The alchemist Andreas Libavius is often considered the author of the first chemistry textbook. Contrary to the beliefs of many alchemists, he promoted the idea that the scientific discoveries should be shared openly, rather than kept secret.
Libavius was born in about 1540 in Halle, Germany, where his father was a linen weaver. At this time, children of working class parents were rarely allowed to attend universities. Usually, the only people to receive an advanced education were those who had been born into wealthy families. Despite his family's background, Libavius began attending the University of Wittenberg at the age of eighteen. This fact suggests to historians that he must have shown signs of great intelligence and been very determined to receive an education.
Libavius later attended the University of Jena, where he studied history, philosophy, and medicine. He completed his medical degree there in 1581. For several years, he taught history and poetry at the University of Jena, and then, from 1591 to 1596, he worked as a town physician. In 1605, he helped to found a school in the city of Coburg, where he remained until his death his death in 1616.
Libavius is best known, however, not as a physician or as a professor, but as an alchemist. Alchemy was a primitive science whose main goals were the discovery of the philosopher's stone and the elixir of life. The philosopher's stone would supposedly allow alchemists to create gold from other metals, and the elixir of life was thought to be a potion that would cure all diseases. Although these goals proved to be unachievable, alchemy would eventually evolve into modern chemistry.
Libavius believed that alchemy would prove to have benefits to physicians, and most of his chemical work was concerned with its reference to medicine. He wrote books on numerous scientific topics, but his most important was titled Alchemia (Alchemy), which was published in 1597. This book summarized the discoveries that alchemists had made up to that date. Later editions of the book were more than 2,000 pages long and contained 200 illustrations.
Many alchemists wished to cloak their findings in mystery and secrecy. They felt their work had religious power and therefore should not fall into the wrong hands. Libavius's writing, however, was clear and meant to be easily understood. In his book, he describes alchemy as being "valuable in medicine, in metallurgy [the science of metals] and in daily life." In other words, he saw alchemy (and chemistry) as having a practical value beyond its lofty goals.
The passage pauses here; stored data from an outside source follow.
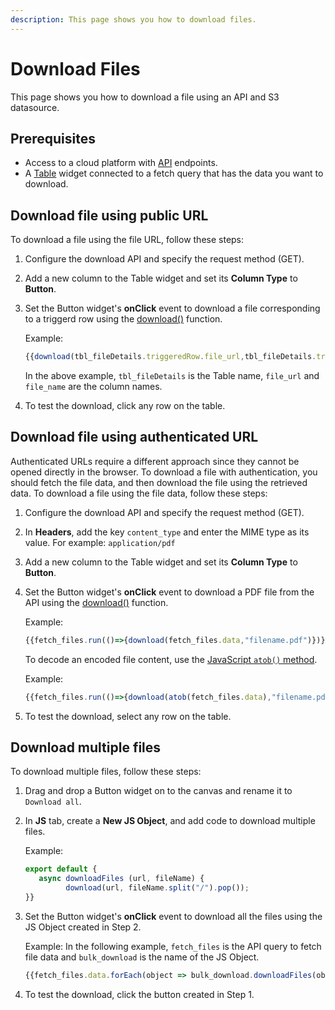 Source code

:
 ```yaml
---
description: This page shows you how to download files.
---
```

# Download Files

This page shows you how to download a file using an API and S3 datasource.

## Prerequisites
- Access to a cloud platform with [API](/connect-data/reference/rest-api) endpoints.
- A [Table](/reference/widgets/table) widget connected to a fetch query that has the data you want to download.

## Download file using public URL
To download a file using the file URL, follow these steps:
1. Configure the download API and specify the request method (GET).
2. Add a new column to the Table widget and set its **Column Type** to **Button**.
3. Set the Button widget's **onClick** event to download a file corresponding to a triggerd row using the [download()](/reference/appsmith-framework/widget-actions/download) function.

   Example:

   ```jsx
   {{download(tbl_fileDetails.triggeredRow.file_url,tbl_fileDetails.triggeredRow.file_name)}}
   ```
   In the above example, `tbl_fileDetails` is the Table name, `file_url` and `file_name` are the column names.
4. To test the download, click any row on the table.

## Download file using authenticated URL
Authenticated URLs require a different approach since they cannot be opened directly in the browser. To download a file with authentication, you should fetch the file data, and then download the file using the retrieved data.
To download a file using the file data, follow these steps:
1. Configure the download API and specify the request method (GET).
2. In **Headers**, add the key `content_type` and enter the MIME type as its value. 
   For example: `application/pdf`
3. Add a new column to the Table widget and set its **Column Type** to **Button**.
4. Set the Button widget's **onClick** event to download a PDF file from the API using the [download()](/reference/appsmith-framework/widget-actions/download) function.
   
   Example:

   ```jsx
   {{fetch_files.run(()=>{download(fetch_files.data,"filename.pdf")})}}
   ```
   To decode an encoded file content, use the [JavaScript `atob()` method](https://developer.mozilla.org/en-US/docs/Web/API/atob).

   Example:
   ```jsx
   {{fetch_files.run(()=>{download(atob(fetch_files.data),"filename.pdf")})}}
   ```
5. To test the download, select any row on the table.

## Download multiple files
To download multiple files, follow these steps:
1. Drag and drop a Button widget on to the canvas and rename it to `Download all`.
2. In **JS** tab, create a **New JS Object**, and add code to download multiple files.
   
   Example:
   ```jsx
   export default {
      async downloadFiles (url, fileName) {
            download(url, fileName.split("/").pop());
   }}
   ```
3. Set the Button widget's **onClick** event to download all the files using the JS Object created in Step 2.
   
   Example:
   In the following example, `fetch_files` is the API query to fetch file data and `bulk_download` is the name of the JS Object.
   ```jsx
   {{fetch_files.data.forEach(object => bulk_download.downloadFiles(object.signedUrl,object.fileName))}}
   ```
   
4. To test the download, click the button created in Step 1.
Libavius also organized his book in a systematic manner. Alchemia is divided into four parts. The first part describes the equipment needed for a chemistry laboratory, such as furnaces, vials, and mortars. It also includes descriptions of chemical procedures, such as distillation—a method of separating liquids based on their boiling points. The second part of Alchemia gives instructions, or recipes, for preparing certain chemicals. The third describes several early methods of chemical analysis—ways of determining the composition of chemicals. For example, Libavius explained that some copper-containing chemicals would turn blue when placed in a solution of ammonia. Therefore, this test could often be used to detect the presence of copper.
The first three parts of the book contain information that clearly belongs to the science of chemistry. The final part of the book, however, belongs strictly to alchemy. It discusses the theory of transmutation, a change of one type of matter directly into another. For example, it was thought that the philosopher's stone would transmute so-called base metals such as lead and tin into gold. Libavius (incorrectly) considered many types of chemical reactions to be a form of transmutation. Today, however, scientists know that transmutation can occur only in very special circumstances, such as those involving some types of radioactivity.
In addition to his writing on alchemy, Libavius performed chemical experiments of his own. He discovered methods of preparing several important chemicals, including hydrochloric acid, ammonium sulfate (now used as fertilizer), and tin tetrachloride. Because tin tetrachloride gives off fumes when it is exposed to the water vapor in air, alchemists named it "fuming liquor of Libavius."
During Libavius's life, chemistry experiments were usually conducted by private individuals using their own equipment (and often their own homes). To solve this problem, Libavius drew up plans for a building containing a series of laboratories where chemical experiments could be carried out. This "chemical house" could be considered a forerunner of the modern chemical laboratory. The plans included a storeroom, a room where chemicals would be prepared, an assistant's room, a crystallization and freezing room, a fuel room, and a wine cellar (wine was used as a source of alcohol in experiments). Libavius, however, did not live to see his chemical house, or others like it, constructed.